Source records:
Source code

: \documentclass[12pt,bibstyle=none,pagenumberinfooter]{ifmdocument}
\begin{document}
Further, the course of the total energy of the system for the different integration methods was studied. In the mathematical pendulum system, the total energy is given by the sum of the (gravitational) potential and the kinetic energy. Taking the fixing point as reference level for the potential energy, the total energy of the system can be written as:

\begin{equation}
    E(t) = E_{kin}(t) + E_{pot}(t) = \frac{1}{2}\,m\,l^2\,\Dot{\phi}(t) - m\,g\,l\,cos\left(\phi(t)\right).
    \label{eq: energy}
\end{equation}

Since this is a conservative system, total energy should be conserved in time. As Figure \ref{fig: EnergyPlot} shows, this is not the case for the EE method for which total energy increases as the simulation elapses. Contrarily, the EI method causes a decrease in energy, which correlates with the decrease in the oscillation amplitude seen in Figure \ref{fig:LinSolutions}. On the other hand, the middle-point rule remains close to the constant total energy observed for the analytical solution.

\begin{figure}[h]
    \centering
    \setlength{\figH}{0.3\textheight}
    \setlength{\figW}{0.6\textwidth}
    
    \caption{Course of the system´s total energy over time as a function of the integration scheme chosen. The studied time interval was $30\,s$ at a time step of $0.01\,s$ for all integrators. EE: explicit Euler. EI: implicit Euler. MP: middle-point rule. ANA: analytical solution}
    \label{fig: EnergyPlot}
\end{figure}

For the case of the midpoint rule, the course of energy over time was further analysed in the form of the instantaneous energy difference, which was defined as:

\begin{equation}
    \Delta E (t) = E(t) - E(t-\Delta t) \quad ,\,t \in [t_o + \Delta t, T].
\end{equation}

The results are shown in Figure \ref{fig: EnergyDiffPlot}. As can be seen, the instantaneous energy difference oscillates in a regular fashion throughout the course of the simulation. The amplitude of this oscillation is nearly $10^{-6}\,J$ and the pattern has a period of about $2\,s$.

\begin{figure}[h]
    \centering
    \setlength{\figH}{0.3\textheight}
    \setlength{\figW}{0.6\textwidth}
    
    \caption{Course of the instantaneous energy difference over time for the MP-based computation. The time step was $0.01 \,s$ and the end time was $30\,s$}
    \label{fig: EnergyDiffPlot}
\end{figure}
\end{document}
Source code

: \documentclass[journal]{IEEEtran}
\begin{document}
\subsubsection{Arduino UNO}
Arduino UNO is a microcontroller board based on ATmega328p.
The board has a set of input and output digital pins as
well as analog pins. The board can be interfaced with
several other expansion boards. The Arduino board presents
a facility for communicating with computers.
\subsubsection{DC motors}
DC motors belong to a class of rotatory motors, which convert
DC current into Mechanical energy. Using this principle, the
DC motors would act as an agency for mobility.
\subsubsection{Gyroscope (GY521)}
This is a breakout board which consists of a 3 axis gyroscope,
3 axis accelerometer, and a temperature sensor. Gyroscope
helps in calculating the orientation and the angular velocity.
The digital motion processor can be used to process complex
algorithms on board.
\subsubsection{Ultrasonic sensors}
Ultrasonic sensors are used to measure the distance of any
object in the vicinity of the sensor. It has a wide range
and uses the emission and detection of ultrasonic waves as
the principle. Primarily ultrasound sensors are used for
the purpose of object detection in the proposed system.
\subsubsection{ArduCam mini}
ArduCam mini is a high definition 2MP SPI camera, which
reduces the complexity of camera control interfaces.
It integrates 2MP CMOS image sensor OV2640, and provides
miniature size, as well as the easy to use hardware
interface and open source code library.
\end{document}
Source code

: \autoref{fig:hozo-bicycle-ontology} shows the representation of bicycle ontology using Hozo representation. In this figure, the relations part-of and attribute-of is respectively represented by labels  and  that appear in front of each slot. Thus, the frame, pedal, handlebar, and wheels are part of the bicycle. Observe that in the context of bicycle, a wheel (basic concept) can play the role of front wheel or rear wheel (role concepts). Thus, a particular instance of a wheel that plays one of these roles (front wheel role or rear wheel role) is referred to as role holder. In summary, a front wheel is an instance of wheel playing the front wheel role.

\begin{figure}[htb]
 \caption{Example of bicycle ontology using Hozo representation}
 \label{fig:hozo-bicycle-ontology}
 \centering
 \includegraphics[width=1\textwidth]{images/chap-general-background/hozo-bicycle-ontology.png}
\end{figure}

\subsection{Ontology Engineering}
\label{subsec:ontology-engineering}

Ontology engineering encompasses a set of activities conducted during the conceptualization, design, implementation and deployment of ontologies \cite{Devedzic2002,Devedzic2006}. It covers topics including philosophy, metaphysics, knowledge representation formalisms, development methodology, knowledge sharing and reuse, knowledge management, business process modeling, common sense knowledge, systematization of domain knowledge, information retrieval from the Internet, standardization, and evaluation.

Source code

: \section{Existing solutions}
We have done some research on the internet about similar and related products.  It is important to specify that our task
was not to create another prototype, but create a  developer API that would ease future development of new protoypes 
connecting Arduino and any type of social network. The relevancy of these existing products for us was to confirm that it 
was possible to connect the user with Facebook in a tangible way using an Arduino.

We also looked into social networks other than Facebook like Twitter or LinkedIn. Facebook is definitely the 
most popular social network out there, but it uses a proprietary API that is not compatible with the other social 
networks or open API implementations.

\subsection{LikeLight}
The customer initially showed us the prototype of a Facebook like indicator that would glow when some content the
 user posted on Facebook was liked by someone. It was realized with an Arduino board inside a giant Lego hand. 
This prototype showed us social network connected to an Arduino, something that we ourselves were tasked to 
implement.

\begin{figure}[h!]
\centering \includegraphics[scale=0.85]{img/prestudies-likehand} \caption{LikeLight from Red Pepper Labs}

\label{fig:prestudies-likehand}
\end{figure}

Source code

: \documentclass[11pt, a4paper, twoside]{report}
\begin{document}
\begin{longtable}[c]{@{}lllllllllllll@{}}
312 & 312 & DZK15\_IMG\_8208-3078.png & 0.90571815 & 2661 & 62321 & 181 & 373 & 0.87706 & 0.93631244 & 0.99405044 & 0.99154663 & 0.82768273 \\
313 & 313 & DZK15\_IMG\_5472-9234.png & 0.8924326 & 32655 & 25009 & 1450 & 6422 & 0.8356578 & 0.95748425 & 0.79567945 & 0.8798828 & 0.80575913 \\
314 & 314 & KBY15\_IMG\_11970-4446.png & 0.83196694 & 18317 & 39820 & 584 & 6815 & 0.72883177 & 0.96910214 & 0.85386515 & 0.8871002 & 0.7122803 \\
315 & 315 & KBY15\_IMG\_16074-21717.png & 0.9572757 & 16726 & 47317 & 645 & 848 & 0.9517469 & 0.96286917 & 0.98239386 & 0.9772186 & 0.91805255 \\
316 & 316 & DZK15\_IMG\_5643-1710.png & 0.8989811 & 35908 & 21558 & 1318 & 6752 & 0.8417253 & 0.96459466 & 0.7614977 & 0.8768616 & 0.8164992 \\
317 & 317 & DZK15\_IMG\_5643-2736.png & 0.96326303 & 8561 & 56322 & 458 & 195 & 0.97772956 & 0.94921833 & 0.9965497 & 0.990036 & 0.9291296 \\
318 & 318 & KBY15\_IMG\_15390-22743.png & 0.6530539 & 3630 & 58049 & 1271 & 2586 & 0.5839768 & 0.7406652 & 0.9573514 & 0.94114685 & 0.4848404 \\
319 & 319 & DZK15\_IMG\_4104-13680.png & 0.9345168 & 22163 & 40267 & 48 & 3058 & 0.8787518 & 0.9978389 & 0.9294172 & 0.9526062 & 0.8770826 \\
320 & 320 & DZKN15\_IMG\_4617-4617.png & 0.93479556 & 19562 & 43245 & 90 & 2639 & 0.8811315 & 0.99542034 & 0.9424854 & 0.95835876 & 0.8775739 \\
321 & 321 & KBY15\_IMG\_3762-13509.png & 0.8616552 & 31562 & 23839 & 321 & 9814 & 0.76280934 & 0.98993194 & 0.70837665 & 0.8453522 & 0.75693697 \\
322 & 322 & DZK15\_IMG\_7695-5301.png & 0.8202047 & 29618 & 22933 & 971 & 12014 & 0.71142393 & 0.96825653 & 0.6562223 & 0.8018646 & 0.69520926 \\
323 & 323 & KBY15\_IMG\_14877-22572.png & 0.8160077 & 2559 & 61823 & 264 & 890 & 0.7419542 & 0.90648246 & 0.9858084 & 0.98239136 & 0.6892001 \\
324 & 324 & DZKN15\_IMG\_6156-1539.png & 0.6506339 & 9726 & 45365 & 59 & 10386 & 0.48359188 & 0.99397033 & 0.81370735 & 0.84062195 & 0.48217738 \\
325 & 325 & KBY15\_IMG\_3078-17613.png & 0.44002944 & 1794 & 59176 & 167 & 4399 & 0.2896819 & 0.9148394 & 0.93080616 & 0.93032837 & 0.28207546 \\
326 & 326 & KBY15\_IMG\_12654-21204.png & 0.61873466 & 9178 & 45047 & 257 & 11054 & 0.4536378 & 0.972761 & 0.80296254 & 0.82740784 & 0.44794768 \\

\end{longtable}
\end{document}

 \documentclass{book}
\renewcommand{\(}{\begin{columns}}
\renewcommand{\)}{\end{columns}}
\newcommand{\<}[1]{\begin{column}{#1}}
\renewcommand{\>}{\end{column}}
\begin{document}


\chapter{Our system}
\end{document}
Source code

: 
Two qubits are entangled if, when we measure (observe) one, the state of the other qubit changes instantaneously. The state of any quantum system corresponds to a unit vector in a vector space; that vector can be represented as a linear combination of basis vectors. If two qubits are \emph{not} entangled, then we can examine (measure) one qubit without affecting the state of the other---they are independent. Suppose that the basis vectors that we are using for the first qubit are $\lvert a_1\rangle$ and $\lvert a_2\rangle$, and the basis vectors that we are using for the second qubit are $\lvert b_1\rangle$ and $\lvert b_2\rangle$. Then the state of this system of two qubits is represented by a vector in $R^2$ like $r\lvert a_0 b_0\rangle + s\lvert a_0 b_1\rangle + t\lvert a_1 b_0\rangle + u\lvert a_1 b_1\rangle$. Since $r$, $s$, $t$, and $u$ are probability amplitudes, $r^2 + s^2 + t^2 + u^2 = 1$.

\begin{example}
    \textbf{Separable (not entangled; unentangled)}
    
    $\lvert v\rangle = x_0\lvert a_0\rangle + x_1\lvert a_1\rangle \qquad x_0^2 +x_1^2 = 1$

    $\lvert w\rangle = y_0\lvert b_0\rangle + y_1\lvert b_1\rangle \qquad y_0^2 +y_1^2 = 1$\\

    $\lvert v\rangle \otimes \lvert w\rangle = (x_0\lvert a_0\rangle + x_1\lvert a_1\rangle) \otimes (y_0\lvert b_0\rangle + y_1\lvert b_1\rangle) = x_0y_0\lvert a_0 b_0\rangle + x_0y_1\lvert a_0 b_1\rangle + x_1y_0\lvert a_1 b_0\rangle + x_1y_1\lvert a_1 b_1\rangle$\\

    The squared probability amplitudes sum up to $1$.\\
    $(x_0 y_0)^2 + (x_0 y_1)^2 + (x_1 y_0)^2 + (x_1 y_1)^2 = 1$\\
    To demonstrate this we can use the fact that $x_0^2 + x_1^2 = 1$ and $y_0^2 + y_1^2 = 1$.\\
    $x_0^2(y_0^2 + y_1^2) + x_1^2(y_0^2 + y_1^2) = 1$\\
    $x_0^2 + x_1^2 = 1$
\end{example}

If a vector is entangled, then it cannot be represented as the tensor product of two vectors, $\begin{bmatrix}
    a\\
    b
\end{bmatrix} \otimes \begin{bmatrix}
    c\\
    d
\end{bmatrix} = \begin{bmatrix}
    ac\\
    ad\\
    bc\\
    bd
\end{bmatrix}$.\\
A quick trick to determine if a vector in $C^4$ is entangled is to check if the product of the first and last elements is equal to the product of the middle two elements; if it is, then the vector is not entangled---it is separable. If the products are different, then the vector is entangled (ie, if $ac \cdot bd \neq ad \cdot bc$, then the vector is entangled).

- [EXERCISE OBJECTIVE]
Looking at the data above, say how many lines contain the word "bmatrix", with no added words.

- [RESULT]
4